An agent for Comcast has threatened to sue the technology blog TorrentFreak over its coverage of one of the Web's biggest copyright trolls. The cable company is also putting pressure on TorrentFreak's Web host to take the blog offline. Unfortunately, Comcast, or a company that helps enforce its copyrights online, doesn't seem to understand how public records work.

Last week, TorrentFreak reported on Prenda Law's alleged decision to upload professional porn to a filesharing site in hopes of attracting illegal downloaders that Prenda could then sue for infringement.

In response to a subpoena, Comcast filed a document confirming the link between Prenda and the uploaded files.

But Comcast says that by posting a scanned copy of the subpoena response last week, TorrentFreak violated the cable company's copyright. Through a representative called Cyveillance, Comcast served TorrentFreak and its Web hosting provider with a cease-and-desist letter. The letter didn't say what exactly TorrentFreak had done wrong — just that the blog had violated copyright and that if it wasn't fixed, Comcast would sue.

The subpoena response includes Comcast's corporate logo, so it's possible that's what the company was talking about. Comcast didn't respond to my calls this morning, and a Cyveillance spokesperson declined to comment.
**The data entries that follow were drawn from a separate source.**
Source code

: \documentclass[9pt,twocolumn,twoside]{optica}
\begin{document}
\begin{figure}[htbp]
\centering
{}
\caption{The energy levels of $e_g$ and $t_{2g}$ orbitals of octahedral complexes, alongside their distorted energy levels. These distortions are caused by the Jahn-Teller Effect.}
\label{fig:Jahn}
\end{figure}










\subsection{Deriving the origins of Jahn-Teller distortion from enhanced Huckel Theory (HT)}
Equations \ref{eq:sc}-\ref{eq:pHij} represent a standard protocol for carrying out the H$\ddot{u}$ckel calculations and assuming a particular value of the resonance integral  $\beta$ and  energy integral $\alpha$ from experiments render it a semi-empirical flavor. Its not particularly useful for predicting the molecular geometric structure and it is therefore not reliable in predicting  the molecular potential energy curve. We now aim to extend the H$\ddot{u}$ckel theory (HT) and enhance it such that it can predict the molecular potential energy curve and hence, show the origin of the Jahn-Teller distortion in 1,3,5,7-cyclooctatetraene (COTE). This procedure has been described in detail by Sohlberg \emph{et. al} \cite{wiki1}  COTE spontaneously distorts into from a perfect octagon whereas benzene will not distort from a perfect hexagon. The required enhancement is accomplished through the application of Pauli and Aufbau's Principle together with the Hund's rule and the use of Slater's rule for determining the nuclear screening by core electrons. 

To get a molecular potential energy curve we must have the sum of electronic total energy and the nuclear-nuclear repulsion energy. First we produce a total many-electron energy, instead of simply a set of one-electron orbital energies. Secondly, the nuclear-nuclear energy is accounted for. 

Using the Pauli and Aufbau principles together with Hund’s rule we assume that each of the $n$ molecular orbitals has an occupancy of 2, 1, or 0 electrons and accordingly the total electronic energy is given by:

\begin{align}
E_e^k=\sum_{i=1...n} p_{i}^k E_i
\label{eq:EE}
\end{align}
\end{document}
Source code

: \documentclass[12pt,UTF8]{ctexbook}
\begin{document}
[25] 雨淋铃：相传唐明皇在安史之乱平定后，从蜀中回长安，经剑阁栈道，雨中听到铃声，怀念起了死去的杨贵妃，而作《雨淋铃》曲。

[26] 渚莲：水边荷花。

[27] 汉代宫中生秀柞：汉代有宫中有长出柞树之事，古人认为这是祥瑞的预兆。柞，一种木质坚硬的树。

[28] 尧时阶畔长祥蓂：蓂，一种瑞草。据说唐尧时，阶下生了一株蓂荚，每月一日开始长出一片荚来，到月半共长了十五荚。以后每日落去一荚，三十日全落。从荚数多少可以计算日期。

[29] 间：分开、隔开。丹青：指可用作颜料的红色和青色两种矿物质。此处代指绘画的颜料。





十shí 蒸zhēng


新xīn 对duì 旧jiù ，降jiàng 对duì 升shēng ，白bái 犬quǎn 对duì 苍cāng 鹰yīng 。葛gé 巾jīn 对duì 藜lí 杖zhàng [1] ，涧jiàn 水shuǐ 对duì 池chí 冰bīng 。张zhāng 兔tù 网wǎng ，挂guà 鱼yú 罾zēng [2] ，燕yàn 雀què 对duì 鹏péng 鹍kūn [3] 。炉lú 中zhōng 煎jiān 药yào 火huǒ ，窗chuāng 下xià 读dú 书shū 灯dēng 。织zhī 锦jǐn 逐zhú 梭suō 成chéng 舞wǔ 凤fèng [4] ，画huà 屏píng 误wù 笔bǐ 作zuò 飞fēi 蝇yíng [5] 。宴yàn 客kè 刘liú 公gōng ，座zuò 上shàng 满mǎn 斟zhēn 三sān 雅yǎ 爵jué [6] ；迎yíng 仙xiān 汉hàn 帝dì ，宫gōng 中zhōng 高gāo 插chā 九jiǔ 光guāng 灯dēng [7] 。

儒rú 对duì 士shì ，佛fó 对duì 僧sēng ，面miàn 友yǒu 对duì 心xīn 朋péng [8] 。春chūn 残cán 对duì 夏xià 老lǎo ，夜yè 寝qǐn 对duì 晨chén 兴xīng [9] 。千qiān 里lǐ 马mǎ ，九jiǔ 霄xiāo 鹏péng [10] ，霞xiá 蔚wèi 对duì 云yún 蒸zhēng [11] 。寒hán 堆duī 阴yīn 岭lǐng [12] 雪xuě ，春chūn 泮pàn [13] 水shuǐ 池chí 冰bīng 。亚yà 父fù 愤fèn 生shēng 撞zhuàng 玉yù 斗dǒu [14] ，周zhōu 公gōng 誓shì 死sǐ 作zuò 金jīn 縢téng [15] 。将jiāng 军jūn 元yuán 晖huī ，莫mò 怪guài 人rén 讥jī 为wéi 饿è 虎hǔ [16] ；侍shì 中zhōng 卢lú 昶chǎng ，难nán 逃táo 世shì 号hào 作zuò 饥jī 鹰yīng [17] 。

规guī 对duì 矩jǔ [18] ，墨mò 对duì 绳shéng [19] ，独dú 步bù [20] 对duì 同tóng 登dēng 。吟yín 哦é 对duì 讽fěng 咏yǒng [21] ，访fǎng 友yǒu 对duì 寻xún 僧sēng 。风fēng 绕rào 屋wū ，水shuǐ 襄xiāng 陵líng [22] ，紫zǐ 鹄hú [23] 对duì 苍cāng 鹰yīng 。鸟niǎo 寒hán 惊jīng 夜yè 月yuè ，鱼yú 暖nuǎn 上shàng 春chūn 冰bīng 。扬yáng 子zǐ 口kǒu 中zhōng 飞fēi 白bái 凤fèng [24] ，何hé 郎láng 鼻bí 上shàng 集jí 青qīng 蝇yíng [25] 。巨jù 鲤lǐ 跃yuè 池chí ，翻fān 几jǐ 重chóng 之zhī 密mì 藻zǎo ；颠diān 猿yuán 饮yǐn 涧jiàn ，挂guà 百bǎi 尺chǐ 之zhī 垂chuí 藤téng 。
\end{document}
But even so, reproducing court documents is generally considered kosher under copyright law. And this is clearly a public record — you can find it on PACER, the judicial system's website for public documents. TorrentFreak told me that it consulted with the recipient of the subpoena response — the law firm facing off against Prenda — who also confirmed that the faxed letter is safe to use.

When TorrentFreak asked Cyveillance for clarification, it replied that Comcast had since instructed Cyveillance to stop pursuing the takedown request. Somebody at Comcast may have realized that the mistake was theirs all along.

That leaves the threat from TorrentFreak's Web host, which could still ask TorrentFreak to remove its post or be disconnected. But if the hosting provider was simply responding to pressure from Comcast, then perhaps this'll all get cleared up soon.

Update: In a statement to the Post, Comcast admits it messed up. "This notice was sent in error, and we have advised TorrentFreak to disregard it. We apologize for any confusion." Comcast also said that it has told the Web hosting service to ignore the notice.